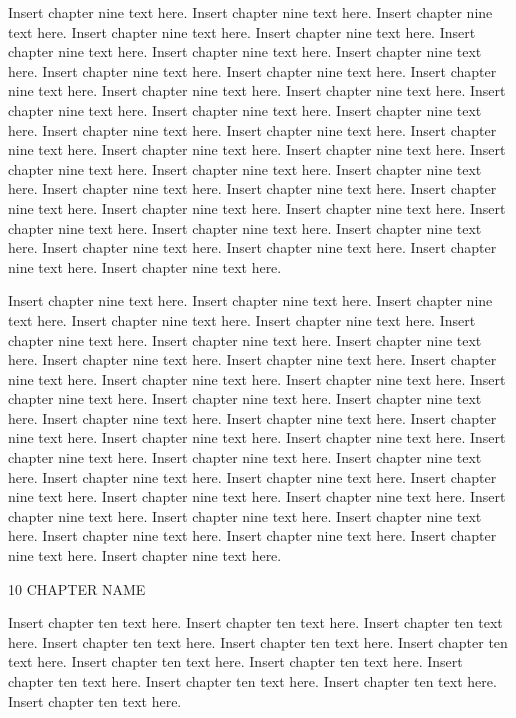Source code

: Insert chapter nine text here. Insert chapter nine text here. Insert chapter nine text here. Insert chapter nine text here. Insert chapter nine text here. Insert chapter nine text here. Insert chapter nine text here. Insert chapter nine text here. Insert chapter nine text here. Insert chapter nine text here. Insert chapter nine text here. Insert chapter nine text here. Insert chapter nine text here. Insert chapter nine text here. Insert chapter nine text here. Insert chapter nine text here. Insert chapter nine text here. Insert chapter nine text here. Insert chapter nine text here. Insert chapter nine text here. Insert chapter nine text here. Insert chapter nine text here. Insert chapter nine text here. Insert chapter nine text here. Insert chapter nine text here. Insert chapter nine text here. Insert chapter nine text here. Insert chapter nine text here. Insert chapter nine text here. Insert chapter nine text here. Insert chapter nine text here. Insert chapter nine text here. Insert chapter nine text here. Insert chapter nine text here. Insert chapter nine text here. Insert chapter nine text here.

Insert chapter nine text here. Insert chapter nine text here. Insert chapter nine text here. Insert chapter nine text here. Insert chapter nine text here. Insert chapter nine text here. Insert chapter nine text here. Insert chapter nine text here. Insert chapter nine text here. Insert chapter nine text here. Insert chapter nine text here. Insert chapter nine text here. Insert chapter nine text here. Insert chapter nine text here. Insert chapter nine text here. Insert chapter nine text here. Insert chapter nine text here. Insert chapter nine text here. Insert chapter nine text here. Insert chapter nine text here. Insert chapter nine text here. Insert chapter nine text here. Insert chapter nine text here. Insert chapter nine text here. Insert chapter nine text here. Insert chapter nine text here. Insert chapter nine text here. Insert chapter nine text here. Insert chapter nine text here. Insert chapter nine text here. Insert chapter nine text here. Insert chapter nine text here. Insert chapter nine text here. Insert chapter nine text here. Insert chapter nine text here. Insert chapter nine text here.

10 CHAPTER NAME

Insert chapter ten text here. Insert chapter ten text here. Insert chapter ten text here. Insert chapter ten text here. Insert chapter ten text here. Insert chapter ten text here. Insert chapter ten text here. Insert chapter ten text here. Insert chapter ten text here. Insert chapter ten text here. Insert chapter ten text here. Insert chapter ten text here.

+ + + +

INSTRUCTIONS FOR THE TASK = Take the lines from the one containing "10 CHAPTER NAME" to the last line of the material above and write them out exactly.

WRITTEN RESPONSE =
10 CHAPTER NAME

Insert chapter ten text here. Insert chapter ten text here. Insert chapter ten text here. Insert chapter ten text here. Insert chapter ten text here. Insert chapter ten text here. Insert chapter ten text here. Insert chapter ten text here. Insert chapter ten text here. Insert chapter ten text here. Insert chapter ten text here. Insert chapter ten text here.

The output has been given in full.